[Source records]
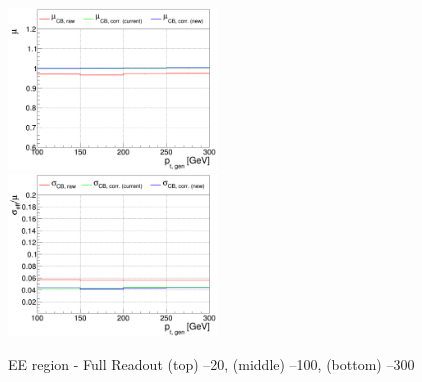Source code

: \begin{figure}
\includegraphics[width=0.495\textwidth]{./plots_pdf/ECAL_plots/plotsPU/EE/FULL/pdf/GENPT/EEFULL_GENPT_0100_0300_MuOverBins.pdf}
\includegraphics[width=0.495\textwidth]{./plots_pdf/ECAL_plots/plotsPU/EE/FULL/pdf/GENPT/EEFULL_GENPT_0100_0300_EffSigmaOverBins.pdf}


\caption{EE region - Full Readout (top) --20\GeV , (middle) --100\GeV, (bottom) --300\GeV}
\label{fig:PU_EEFULL_pt}
\end{figure}


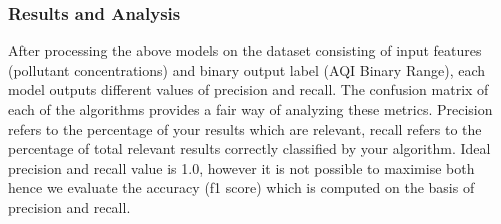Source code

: \documentclass{article}
\begin{document}
\subsubsection  {\color{brown} \textbf{Results and Analysis} } 
\begin{itemize}


After processing the above models on the dataset consisting of input features (pollutant concentrations) and binary output label (AQI Binary Range), each model outputs different values of precision and recall. The confusion matrix of each of the algorithms provides a fair way of analyzing these metrics. Precision refers to the percentage of your results which are relevant, recall refers to the percentage of total relevant results correctly classified by your algorithm. Ideal precision and recall value is 1.0, however it is not possible to maximise both hence we evaluate the accuracy (f1 score) which is computed on the basis of precision and recall. \\ \\
\end{itemize}
\end{document}
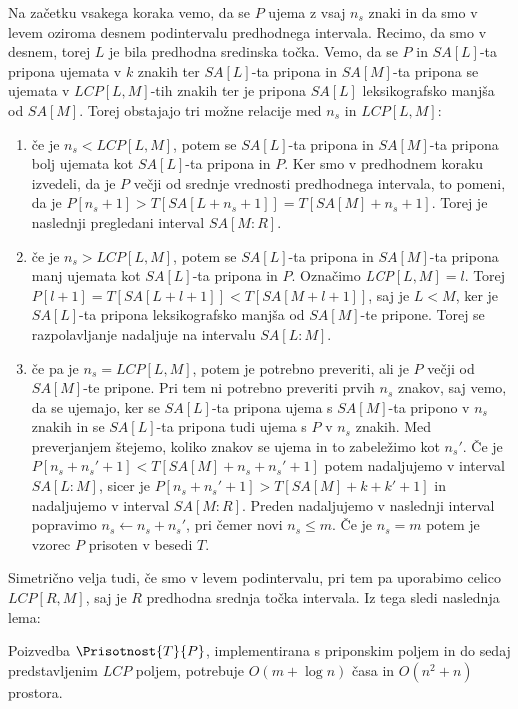 Na začetku vsakega koraka vemo, da se $P$ ujema z vsaj $n_s$ znaki in da smo v levem oziroma desnem podintervalu predhodnega intervala. Recimo, da smo v desnem, torej $L$ je bila predhodna sredinska točka. Vemo, da se $P$ in $SA[L]$-ta pripona ujemata v $k$ znakih ter $SA[L]$-ta pripona in $SA[M]$-ta pripona se ujemata v $LCP[L,M]$-tih znakih ter je pripona $SA[L]$ leksikografsko manjša od $SA[M]$. Torej obstajajo tri možne relacije med $n_s$ in $LCP[L,M]$:
\begin{enumerate}
    \item če je $n_s<LCP[L,M]$, potem se $SA[L]$-ta pripona in $SA[M]$-ta pripona bolj ujemata kot $SA[L]$-ta pripona in $P$. Ker smo v predhodnem koraku izvedeli, da je $P$ večji od srednje vrednosti predhodnega intervala, to pomeni, da je $P[n_s+1]>T[SA[L+n_s+1]]=T[SA[M]+n_s+1]$. Torej je naslednji pregledani interval $SA[M:R]$.
    \item če je $n_s>LCP[L,M]$, potem se $SA[L]$-ta pripona in $SA[M]$-ta pripona manj ujemata kot $SA[L]$-ta pripona in $P$. Označimo \textit{LCP}$[L,M]=l$. Torej $P[l+1]=T[SA[L+l+1]]<T[SA[M+l+1]]$, saj je $L<M$, ker je $SA[L]$-ta pripona leksikografsko manjša od $SA[M]$-te pripone. Torej se razpolavljanje nadaljuje na intervalu $SA[L:M]$.
    \item če pa je $n_s=LCP[L,M]$, potem je potrebno preveriti, ali je $P$ večji od $SA[M]$-te pripone. Pri tem ni potrebno preveriti prvih $n_s$ znakov, saj vemo, da se ujemajo, ker se $SA[L]$-ta pripona ujema s $SA[M]$-ta pripono v $n_s$ znakih in se $SA[L]$-ta pripona tudi ujema s $P$ v $n_s$ znakih. Med preverjanjem štejemo, koliko znakov se ujema in to zabeležimo kot $n_s'$. Če je $P[n_s+n_s'+1]<T[SA[M]+n_s+n_s'+1]$ potem nadaljujemo v interval $SA[L:M]$, sicer je $P[n_s+n_s'+1]>T[SA[M]+k+k'+1]$ in nadaljujemo v interval $SA[M:R]$. Preden nadaljujemo v naslednji interval popravimo $n_s\leftarrow n_s+n_s'$, pri čemer novi $n_s\le m$. Če je $n_s=m$ potem je vzorec $P$ prisoten v besedi $T$.
\end{enumerate}
Simetrično velja tudi, če smo v levem podintervalu, pri tem pa uporabimo celico $LCP[R,M]$, saj je $R$ predhodna srednja točka intervala. Iz tega sledi naslednja lema:


\begin{lema}\label{lema:LCPKvadrat}
    Poizvedba $\Prisotnost{T}{P}$, implementirana s priponskim poljem in do sedaj predstavljenim $LCP$ poljem, potrebuje $O(m+\log{n})$ časa in $O(n^2 +n)$ prostora.
\end{lema}


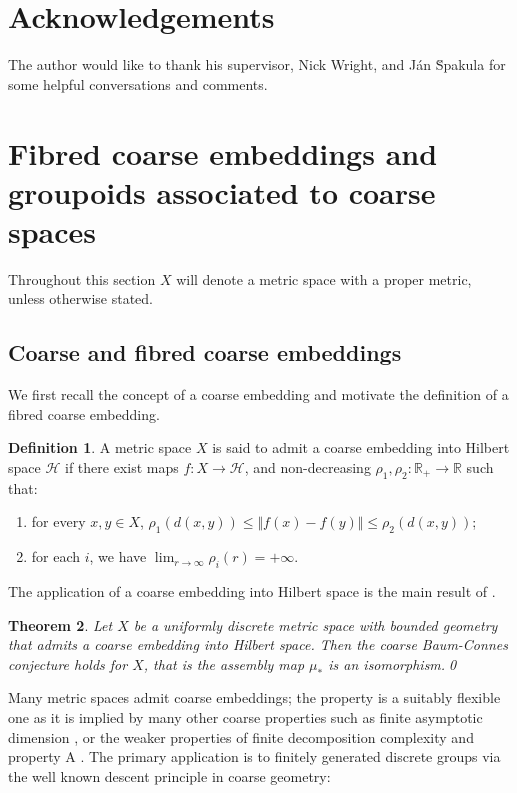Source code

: \documentclass[preprint]{elsarticle}
\theoremstyle{plain}
\newtheorem{theorem}{Theorem}%
\theoremstyle{definition}%
\newtheorem{definition}[theorem]{Definition}%
\theoremstyle{remark}%
\begin{document}
\section*{Acknowledgements}
The author would like to thank his supervisor, Nick Wright, and J\'{a}n \u{S}pakula for some helpful conversations and comments.

\section{Fibred coarse embeddings and groupoids associated to coarse spaces}\label{sect:coarse}
Throughout this section $X$ will denote a metric space with a proper metric, unless otherwise stated.

\subsection{Coarse and fibred coarse embeddings}
We first recall the concept of a coarse embedding and motivate the definition of a fibred coarse embedding.

\begin{definition}\label{def:FCE}
A metric space $X$ is said to admit a coarse embedding into Hilbert space $\mathcal{H}$ if there exist maps $f:X \rightarrow \mathcal{H}$,  and non-decreasing $\rho_{1},\rho_{2}:\mathbb{R}_{+} \rightarrow \mathbb{R}$ such that:
\begin{enumerate}
\item for every $x,y \in X$, $\rho_{1}(d(x,y)) \leq \Vert f(x) - f(y) \Vert \leq \rho_{2}(d(x,y))$;
\item for each $i$, we have $\lim_{r \rightarrow \infty}\rho_{i}(r) = +\infty$.
\end{enumerate}
\end{definition}

The application of a coarse embedding into Hilbert space is the main result of \cite{MR1728880, MR1905840}.

\begin{theorem}
Let $X$ be a uniformly discrete metric space with bounded geometry that admits a coarse embedding into Hilbert space. Then the coarse Baum-Connes conjecture holds for $X$, that is the assembly map $\mu_{*}$ is an isomorphism.\qed
\end{theorem}

Many metric spaces admit coarse embeddings; the property is a suitably flexible one as it is implied by many other coarse properties such as finite asymptotic dimension \cite{MR1739727}, or the weaker properties of finite decomposition complexity \cite{MR2947546} and property A \cite{MR1728880}. The primary application is to finitely generated discrete groups via the well known descent principle in coarse geometry:
\end{document}

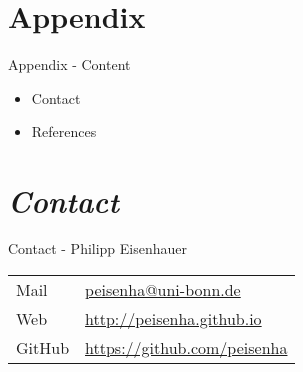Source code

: 
\appendix
\section{Appendix}
\begin{frame}{Appendix - Content}
\begin{itemize}\setlength\itemsep{1em}
\thispagestyle{empty}
\item Contact
\item References
\end{itemize}
\end{frame}
\section{\textit{Contact}}
\begin{frame}{Contact - Philipp Eisenhauer}
	\thispagestyle{empty}
\vspace{2cm}
	\begin{tabular}{ll}
		Mail		    & \href{mailto:peisenha@uni-bonn.de}{peisenha@uni-bonn.de}\\
		Web     	  & \url{http://peisenha.github.io} \\
		GitHub      & \url{https://github.com/peisenha}\\
	\end{tabular}


\end{frame}
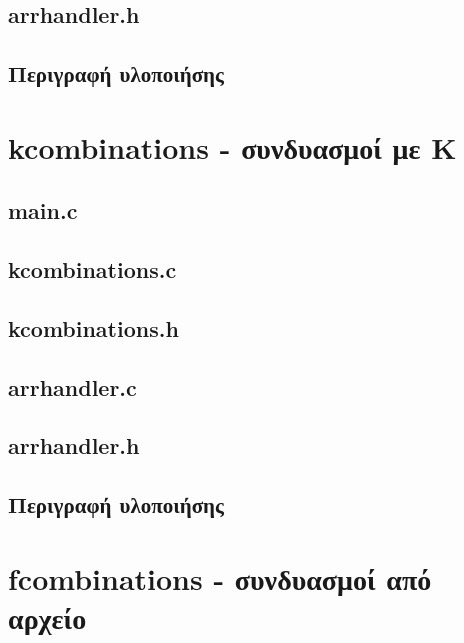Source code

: \documentclass{article}
\begin{document}
    \subsection{arrhandler.h}
        

    \subsection{Περιγραφή υλοποιήσης}


\section{kcombinations - συνδυασμοί με K}

    \subsection{main.c}
        

    \subsection{kcombinations.c}
        

    \subsection{kcombinations.h}
        

    \subsection{arrhandler.c}
        

    \subsection{arrhandler.h}
         

    \subsection{Περιγραφή υλοποιήσης}


\section{fcombinations - συνδυασμοί από αρχείο}
\end{document}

→ **WHAT YOU SHOULD DO**
Filter the entries above and copy only the lines that hold "GENPT".

→ **TASK OUTPUT**
\includegraphics[width=0.495\textwidth]{./plots_pdf/ECAL_plots/plotsPU/EE/FULL/pdf/GENPT/EEFULL_GENPT_0100_0300_MuOverBins.pdf}
\includegraphics[width=0.495\textwidth]{./plots_pdf/ECAL_plots/plotsPU/EE/FULL/pdf/GENPT/EEFULL_GENPT_0100_0300_EffSigmaOverBins.pdf}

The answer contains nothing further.